Encyclopedia of Shinto
詳細表示 (Complete Article)
|カテゴリー1：||9. Texts and Sources|
|カテゴリー2：||Other Basic Texts|
This is the basic texts of medieval Ise Shintō (Watarai Shintō). This is the general title given the five works: Amaterashimasu Ise nisho kōtai jingū gochinza shidaiki (or Gochinza shidaiki ), Ise nisho kōtaijin gochinza denki (or Gochinza denki ), Toyouke kōtaijin gochinza hongi (or Gochinza hongi ), Zō Ise nisho kōtaijin hōki hongi (or Hōki hongi ), and Yamato hime no mikoto seiki. Each of these have colophons proclaiming that they originate before the Nara period, but in reality these were created sometime during the Kamakura period. It is believed that Watarai Yukitada and other officiators of the Outer Shrine (gekū ) created these by adding sections of old traditions from the Grand Shrines of Ise.

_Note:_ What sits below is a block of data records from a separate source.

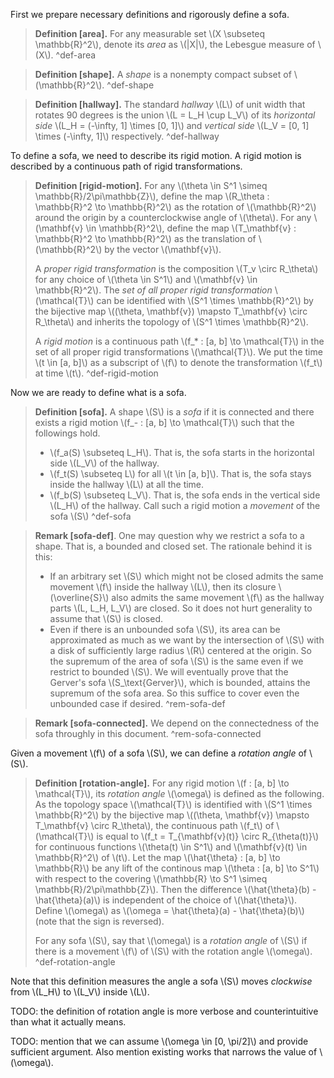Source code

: First we prepare necessary definitions and rigorously define a sofa.

> **Definition \[area\].** For any measurable set
> \\(X \subseteq \mathbb{R}^2\\), denote its *area* as \\(|X|\\), the
> Lebesgue measure of \\(X\\). ^def-area

> **Definition \[shape\].** A *shape* is a nonempty compact subset of
> \\(\mathbb{R}^2\\). ^def-shape

> **Definition \[hallway\].** The standard *hallway* \\(L\\) of unit
> width that rotates 90 degrees is the union \\(L = L_H \cup L_V\\) of
> its *horizontal side* \\(L_H = (-\infty, 1\] \times \[0, 1\]\\) and
> *vertical side* \\(L_V = \[0, 1\] \times (-\infty, 1\]\\)
> respectively. ^def-hallway

To define a sofa, we need to describe its rigid motion. A rigid motion
is described by a continuous path of rigid transformations.

> **Definition \[rigid-motion\].** For any
> \\(\theta \in S^1 \simeq \mathbb{R}/2\pi\mathbb{Z}\\), define the map
> \\(R\_\theta : \mathbb{R}^2 \to \mathbb{R}^2\\) as the rotation of
> \\(\mathbb{R}^2\\) around the origin by a counterclockwise angle of
> \\(\theta\\). For any \\(\mathbf{v} \in \mathbb{R}^2\\), define the
> map \\(T\_\mathbf{v} : \mathbb{R}^2 \to \mathbb{R}^2\\) as the
> translation of \\(\mathbb{R}^2\\) by the vector \\(\mathbf{v}\\).
>
> A *proper rigid transformation* is the composition
> \\(T_v \circ R\_\theta\\) for any choice of \\(\theta \in S^1\\) and
> \\(\mathbf{v} \in \mathbb{R}^2\\). The *set of all proper rigid
> transformation* \\(\mathcal{T}\\) can be identified with
> \\(S^1 \times \mathbb{R}^2\\) by the bijective map
> \\((\theta, \mathbf{v}) \mapsto T\_\mathbf{v} \circ R\_\theta\\) and
> inherits the topology of \\(S^1 \times \mathbb{R}^2\\).
>
> A *rigid motion* is a continuous path
> \\(f\_\* : \[a, b\] \to \mathcal{T}\\) in the set of all proper rigid
> transformations \\(\mathcal{T}\\). We put the time
> \\(t \in \[a, b\]\\) as a subscript of \\(f\\) to denote the
> transformation \\(f_t\\) at time \\(t\\). ^def-rigid-motion

Now we are ready to define what is a sofa.

> **Definition \[sofa\].** A shape \\(S\\) is a *sofa* if it is
> connected and there exists a rigid motion
> \\(f\_- : \[a, b\] \to \mathcal{T}\\) such that the followings hold.
>
> - \\(f_a(S) \subseteq L_H\\). That is, the sofa starts in the
>   horizontal side \\(L_V\\) of the hallway.
> - \\(f_t(S) \subseteq L\\) for all \\(t \in \[a, b\]\\). That is, the
>   sofa stays inside the hallway \\(L\\) at all the time.
> - \\(f_b(S) \subseteq L_V\\). That is, the sofa ends in the vertical
>   side \\(L_H\\) of the hallway. Call such a rigid motion a *movement*
>   of the sofa \\(S\\) ^def-sofa

> **Remark \[sofa-def\]**. One may question why we restrict a sofa to a
> shape. That is, a bounded and closed set. The rationale behind it is
> this:
>
> - If an arbitrary set \\(S\\) which might not be closed admits the
>   same movement \\(f\\) inside the hallway \\(L\\), then its closure
>   \\(\overline{S}\\) also admits the same movement \\(f\\) as the
>   hallway parts \\(L, L_H, L_V\\) are closed. So it does not hurt
>   generality to assume that \\(S\\) is closed.
> - Even if there is an unbounded sofa \\(S\\), its area can be
>   approximated as much as we want by the intersection of \\(S\\) with
>   a disk of sufficiently large radius \\(R\\) centered at the origin.
>   So the supremum of the area of sofa \\(S\\) is the same even if we
>   restrict to bounded \\(S\\). We will eventually prove that the
>   Gerver's sofa \\(S\_\text{Gerver}\\), which is bounded, attains the
>   supremum of the sofa area. So this suffice to cover even the
>   unbounded case if desired. ^rem-sofa-def

> **Remark \[sofa-connected\].** We depend on the connectedness of the
> sofa throughly in this document. ^rem-sofa-connected

Given a movement \\(f\\) of a sofa \\(S\\), we can define a *rotation
angle* of \\(S\\).

> **Definition \[rotation-angle\].** For any rigid motion
> \\(f : \[a, b\] \to \mathcal{T}\\), its *rotation angle* \\(\omega\\)
> is defined as the following. As the topology space \\(\mathcal{T}\\)
> is identified with \\(S^1 \times \mathbb{R}^2\\) by the bijective map
> \\((\theta, \mathbf{v}) \mapsto T\_\mathbf{v} \circ R\_\theta\\), the
> continuous path \\(f_t\\) of \\(\mathcal{T}\\) is equal to
> \\(f_t = T\_{\mathbf{v}(t)} \circ R\_{\theta(t)}\\) for continuous
> functions \\(\theta(t) \in S^1\\) and
> \\(\mathbf{v}(t) \in \mathbb{R}^2\\) of \\(t\\). Let the map
> \\(\hat{\theta} : \[a, b\] \to \mathbb{R}\\) be any lift of the
> continous map \\(\theta : \[a, b\] \to S^1\\) with respect to the
> covering \\(\mathbb{R} \to S^1 \simeq \mathbb{R}/2\pi\mathbb{Z}\\).
> Then the difference \\(\hat{\theta}(b) - \hat{\theta}(a)\\) is
> independent of the choice of \\(\hat{\theta}\\). Define \\(\omega\\)
> as \\(\omega = \hat{\theta}(a) - \hat{\theta}(b)\\) (note that the
> sign is reversed).
>
> For any sofa \\(S\\), say that \\(\omega\\) is a *rotation angle* of
> \\(S\\) if there is a movement \\(f\\) of \\(S\\) with the rotation
> angle \\(\omega\\). ^def-rotation-angle

Note that this definition measures the angle a sofa \\(S\\) moves
*clockwise* from \\(L_H\\) to \\(L_V\\) inside \\(L\\).

TODO: the definition of rotation angle is more verbose and
counterintuitive than what it actually means.

TODO: mention that we can assume \\(\omega \in \[0, \pi/2\]\\) and
provide sufficient argument. Also mention existing works that narrows
the value of \\(\omega\\).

Gochinza shidaiki is also known as Awarawa no mikoto ki or Awarawa no mikoto den. Starting with Amaterasu Ōmikami, it records the divine character of the deities worshipped at both shrines of Ise and the circumstances until their enshrinement. It seems to have been compiled at the end of the thirteenth century, sometime before 1295.
Gochinza denki is also known as Ōta no mikoto kunden or Ōta no mikoto denki. It records the circumstances about the enshrinement of both shrines at Ise and is believed to be a work that illustrates well the doctrine of Ise Shintō. It seems to have been compiled sometime before 1285.
Gochinza hongi is also known as Asuka ki and Jōdai hongi. It records the circumstances surrounding the enshrinement of the great deity Toyouke, and describes the relation of the inner and outer shrines. It seems to have been created around the same time as Gochinza denki.
Hōki hongi records the construction and form of both shrines of Ise and provides a Shintō-based interpretation of both. It seems to have been created around the beginning of the Kamakura period.
Yamato hime no mikoto seiki takes the form a biography of Yamato hime and outlines the origins of her enshrinement at both shrines of Ise. It also expounds upon the Shintō teachings of purification and rectification. It seems to have been compiled around either the beginning or middle years of the Kamakura period.
Overall these works borrow from Taoism and the theory of the Five Phases (Jp. gogyō setsu; Ch. wuxing), but is peculiar in that they passionately appeal to the independent nature of Shintō during a time when the ideology that Shintō kami were actually manifestations of Buddhist bodhisattvas (honji suijaku) was at its height. It was Edo period scholars Deguchi Nobuyoshi and Yamazaki Ansai who first brought these five works together and attached importance to them. These are contained in Daijingū sōsho, first volume of Watarai Shintō Taisei (1955, Jingū Shichō), seventh volume of Shintei zōho kokushi taikei, and Shintō taikei.